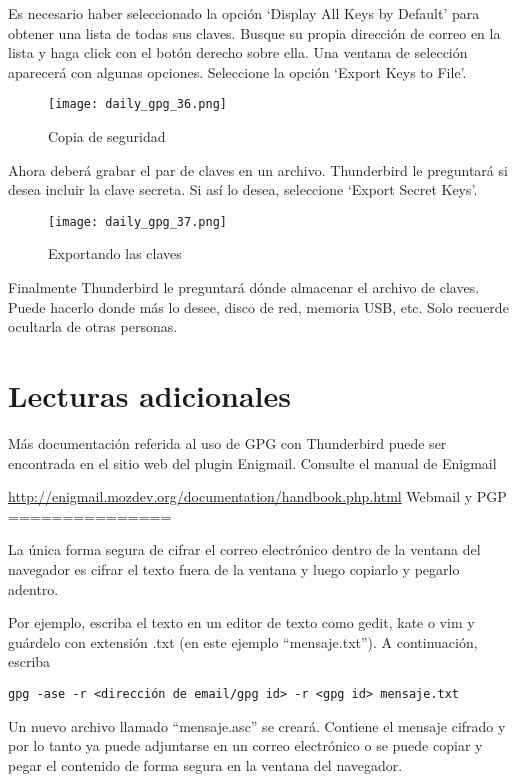 \documentclass[10pt,a5paper,twoside,,]{book}
\begin{document}
Es necesario haber seleccionado la opción `Display All Keys by Default'
para obtener una lista de todas sus claves. Busque su propia dirección
de correo en la lista y haga click con el botón derecho sobre ella. Una
ventana de selección aparecerá con algunas opciones. Seleccione la
opción `Export Keys to File'.

\begin{figure}[htbp]
\centering
\texttt{[image: daily\_gpg\_36.png]}
\caption{Copia de seguridad}
\end{figure}

Ahora deberá grabar el par de claves en un archivo. Thunderbird le
preguntará si desea incluir la clave secreta. Si así lo desea,
seleccione `Export Secret Keys'.

\begin{figure}[htbp]
\centering
\texttt{[image: daily\_gpg\_37.png]}
\caption{Exportando las claves}
\end{figure}

Finalmente Thunderbird le preguntará dónde almacenar el archivo de
claves. Puede hacerlo donde más lo desee, disco de red, memoria USB,
etc. Solo recuerde ocultarla de otras personas.

\section{Lecturas adicionales}\label{lecturas-adicionales}

Más documentación referida al uso de GPG con Thunderbird puede ser
encontrada en el sitio web del plugin Enigmail. Consulte el manual de
Enigmail

\url{http://enigmail.mozdev.org/documentation/handbook.php.html} Webmail
y PGP ===============

La única forma segura de cifrar el correo electrónico dentro de la
ventana del navegador es cifrar el texto fuera de la ventana y luego
copiarlo y pegarlo adentro.

Por ejemplo, escriba el texto en un editor de texto como gedit, kate o
vim y guárdelo con extensión .txt (en este ejemplo ``mensaje.txt''). A
continuación, escriba

\begin{verbatim}
gpg -ase -r <dirección de email/gpg id> -r <gpg id> mensaje.txt
\end{verbatim}

Un nuevo archivo llamado ``mensaje.asc'' se creará. Contiene el mensaje
cifrado y por lo tanto ya puede adjuntarse en un correo electrónico o se
puede copiar y pegar el contenido de forma segura en la ventana del
navegador.
\end{document}
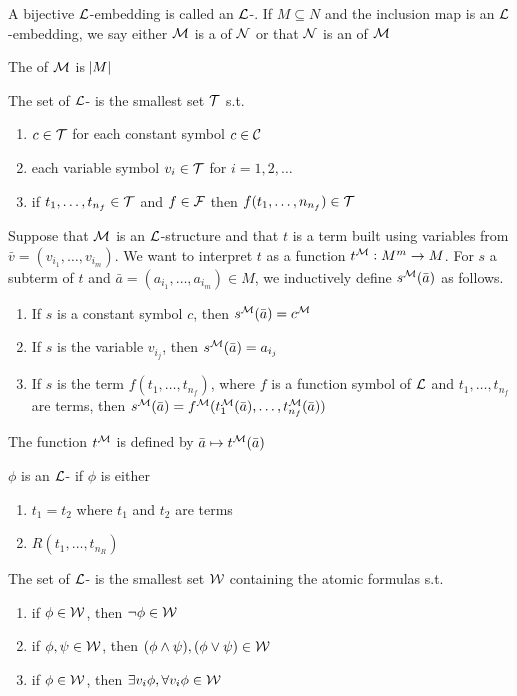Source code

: \documentclass[11pt]{article}
\begin{document}
A bijective \(\mathcal{L}\)-embedding is called an \(\mathcal{L}\)-. If
\(M\subseteq N\) and the inclusion map is an \(\mathcal{L}\)-embedding, we say either
\(\mathcal{M}\) is a  of \(\mathcal{N}\) or that \(\mathcal{N}\) is an 
of \(\mathcal{M}\)

The  of \(\mathcal{M}\) is \(\abs{M}\)

\begin{definition}[]
The set of \(\mathcal{L}\)- is the smallest set \(\mathcal{T}\) s.t.
\begin{enumerate}
\item \(c\in\mathcal{T}\) for each constant symbol \(c\in\mathcal{C}\)
\item each variable symbol \(v_i\in\mathcal{T}\) for \(i=1,2,\dots\)
\item if \(t_1,\dots,t_{n_f}\in\mathcal{T}\) and \(f\in\mathcal{F}\) then
\(f(t_1,\dots,n_{n_f})\in\mathcal{T}\)
\end{enumerate}
\end{definition}


Suppose that \(\mathcal{M}\) is an \(\mathcal{L}\)-structure and that \(t\) is a term built
using variables from \(\bar{v}=(v_{i_1},\dots,v_{i_m})\). We want to interpret
\(t\) as a function \(t^{\mathcal{M}}:M^m\to M\). For \(s\) a subterm of \(t\) and
\(\bar{a}=(a_{i_1},\dots,a_{i_m})\in M\), we inductively define
\(s^{\mathcal{M}}(\bar{a})\) as follows.
\begin{enumerate}
\item If \(s\) is a constant symbol \(c\), then \(s^{\mathcal{M}}(\bar{a})=c^{\mathcal{M}}\)
\item If \(s\) is the variable \(v_{i_j}\), then \(s^{\mathcal{M}}(\bar{a})=a_{i_j}\)
\item If \(s\) is the term \(f(t_1,\dots,t_{n_f})\), where \(f\) is a function symbol
of \(\mathcal{L}\) and \(t_1,\dots,t_{n_f}\) are terms, then 
\(s^{\mathcal{M}}(\bar{a})=f^{\mathcal{M}}(t^{\mathcal{M}}_1(\bar{a}),\dots,t_{n_f}^{\mathcal{M}}(\bar{a}))\)
\end{enumerate}


The function \(t^{\mathcal{M}}\) is defined by \(\bar{a}\mapsto t^{\mathcal{M}}(\bar{a})\)


\begin{definition}[]
\(\phi\) is an  \(\mathcal{L}\)- if \(\phi\) is either
\begin{enumerate}
\item \(t_1=t_2\) where \(t_1\) and \(t_2\) are terms
\item \(R(t_1,\dots,t_{n_R})\)
\end{enumerate}


The set of \(\mathcal{L}\)- is the smallest set \(\mathcal{W}\) containing the
atomic formulas s.t.
\begin{enumerate}
\item if \(\phi\in\mathcal{W}\), then \(\neg\phi\in\mathcal{W}\)
\item if \(\phi,\psi\in\mathcal{W}\), then \((\phi\wedge\psi),(\phi\vee\psi)\in\mathcal{W}\)
\item if \(\phi\in\mathcal{W}\), then \(\exists v_i\phi,\forall v_i\phi\in\mathcal{W}\)
\end{enumerate}
\end{definition}
\end{document}
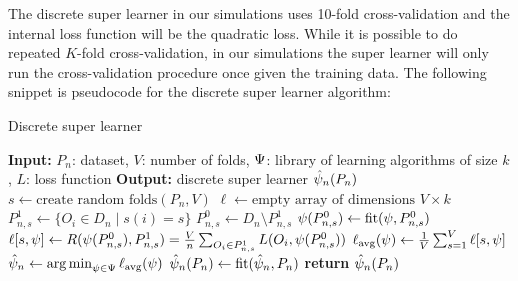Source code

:\documentclass[./main.tex]{subfiles}
\begin{document}
The discrete super learner in our simulations uses 10-fold cross-validation and the internal loss function will be the quadratic loss. While it is possible to do repeated $ K $-fold cross-validation, in our simulations the super learner will only run the cross-validation procedure once given the training data. The following snippet is pseudocode for the discrete super learner algorithm:
\begin{algorithm}[H]
\caption{Discrete super learner}
\begin{algorithmic}[1]
\State \textbf{Input:} $P_n$: dataset, $V$: number of folds, $ \Psi $: library of learning algorithms of size $ k $, $ L $: loss function
\State \textbf{Output:} discrete super learner $ \hat{\psi}_n(P_n) $
\State $s \gets \text{create random folds}(P_n, V)$ 
\State $\ell \gets \text{empty array of dimensions } V \times k$  
    \State $P_{n, s}^{1} \gets \{O_i \in D_n \mid s(i) = s\} $
    \State $P_{n, s}^{0} \gets D_n \setminus P_{n,s}^{1} $
    \For{$\la \in \lib$}
    \State $ \psi(P_{n,s}^{0}) \gets \text{fit}(\psi, P_{n, s}^{0})$
    \State $\ell[s,\psi] \gets R(\psi(P_{n, s}^{0}), P_{n,s}^{1}) = \frac{V}{n} \sum_{O_i \in P_{n,s}^{1}} L(O_i, \psi(P_{n, s}^{0})) $
    \EndFor
\EndFor
\For{$\la \in \lib$}
    \State $ \ell_{\text{avg}}(\psi) \gets \frac{1}{V} \sum_{s = 1}^{V} \ell[s,\psi] $ 
\EndFor
\State $ \hat{\psi}_n \gets \operatorname*{arg\,min}_{\psi \in \Psi} \ell_{\text{avg}}(\psi) $
\State $ \hat{\psi}_n(P_n) \gets \text{fit}(\hat{\psi}_n, P_n) $  
\State \textbf{return} $ \hat{\psi}_n(P_n) $
\end{algorithmic}
\end{algorithm}
\end{document}
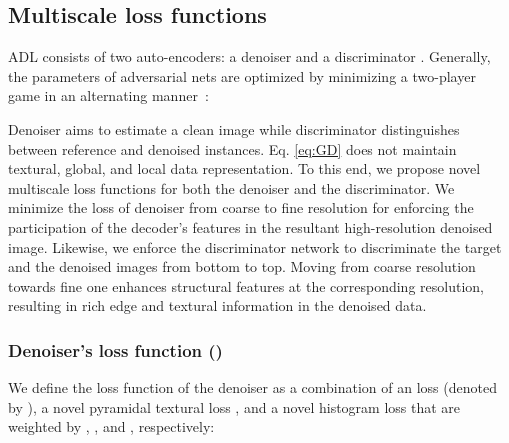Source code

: \documentclass[journal,twoside,web]{ieeecolor}
\begin{document}
\subsection{Multiscale loss functions}\label{sec:loss}
ADL consists of two auto-encoders: a denoiser  and a discriminator . 
Generally, the parameters of adversarial nets are optimized by minimizing a two-player game in an alternating manner~\cite{goodfellow2014generative}:

Denoiser  aims to estimate a clean image while discriminator  distinguishes between reference  and denoised  instances. Eq. \eqref{eq:GD} does not maintain textural, global, and local data representation. 
To this end, we propose novel multiscale loss functions for both the denoiser and the discriminator. 
We minimize the loss of denoiser from coarse to fine resolution for enforcing the participation of the decoder's features in the resultant high-resolution denoised image. Likewise, we enforce the discriminator network to discriminate the target and the denoised images from bottom to top. 
Moving from coarse resolution towards fine one enhances structural features at the corresponding resolution, resulting in rich edge and textural information in the denoised data. 
\subsubsection{Denoiser's loss function ()}
We define the loss function of the denoiser as a combination of an  loss (denoted by ), a novel pyramidal textural loss , and a novel histogram loss  that are weighted by , , and , respectively:
\end{document}
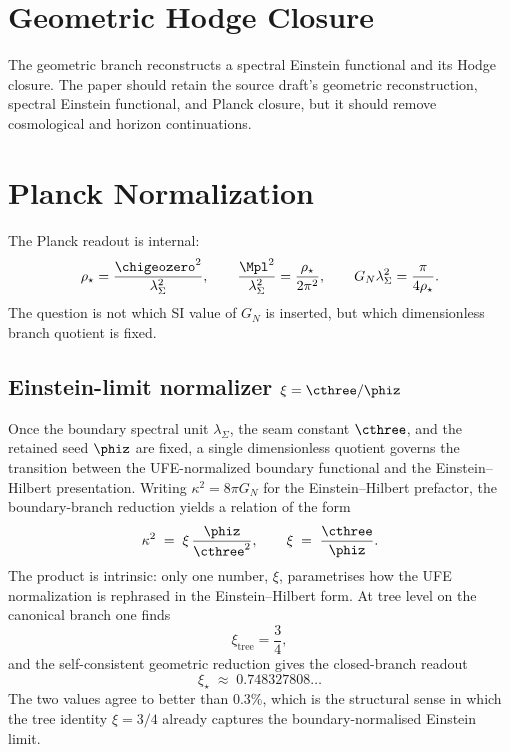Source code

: \section{Geometric Hodge Closure}

The geometric branch reconstructs a spectral Einstein functional and its Hodge closure. The paper
should retain the source draft's geometric reconstruction, spectral Einstein functional, and Planck
closure, but it should remove cosmological and horizon continuations.

\section{Planck Normalization}

The Planck readout is internal:
\[
\rho_\star=\frac{\chigeozero^2}{\lambda_\Sigma^2},
\qquad
\frac{\Mpl^2}{\lambda_\Sigma^2}=\frac{\rho_\star}{2\pi^2},
\qquad
G_N\lambda_\Sigma^2=\frac{\pi}{4\rho_\star}.
\]
The question is not which SI value of $G_N$ is inserted, but which dimensionless branch quotient is
fixed.

\subsection{Einstein-limit normalizer \texorpdfstring{$\xi=\cthree/\phiz$}{xi = c3/phi0}}
\label{ssec:einstein-limit-normalizer}

Once the boundary spectral unit $\lambda_\Sigma$, the seam constant $\cthree$, and the retained
seed $\phiz$ are fixed, a single dimensionless quotient governs the transition between the
UFE-normalized boundary functional and the Einstein--Hilbert presentation. Writing
$\kappa^2=8\pi G_N$ for the Einstein--Hilbert prefactor, the boundary-branch reduction yields a
relation of the form
\begin{equation}
\label{eq:kappa-xi}
\kappa^2 \;=\; \xi\,\frac{\phiz}{\cthree^2},
\qquad
\xi \;=\; \frac{\cthree}{\phiz}.
\end{equation}
The product is intrinsic: only one number, $\xi$, parametrises how the UFE normalization is
rephrased in the Einstein--Hilbert form. At tree level on the canonical branch one finds
\[
\xi_{\mathrm{tree}}=\frac{3}{4},
\]
and the self-consistent geometric reduction gives the closed-branch readout
\[
\xi_\star \;\approx\; 0.748327808\ldots
\]
The two values agree to better than $0.3\%$, which is the structural sense in which the tree
identity $\xi=3/4$ already captures the boundary-normalised Einstein limit.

-----

> What you are asked to do: Every line above that includes the word "coarse" must appear in the answer.

> The completed task:
We minimize the loss of denoiser from coarse to fine resolution for enforcing the participation of the decoder's features in the resultant high-resolution denoised image. Likewise, we enforce the discriminator network to discriminate the target and the denoised images from bottom to top. 
Moving from coarse resolution towards fine one enhances structural features at the corresponding resolution, resulting in rich edge and textural information in the denoised data. 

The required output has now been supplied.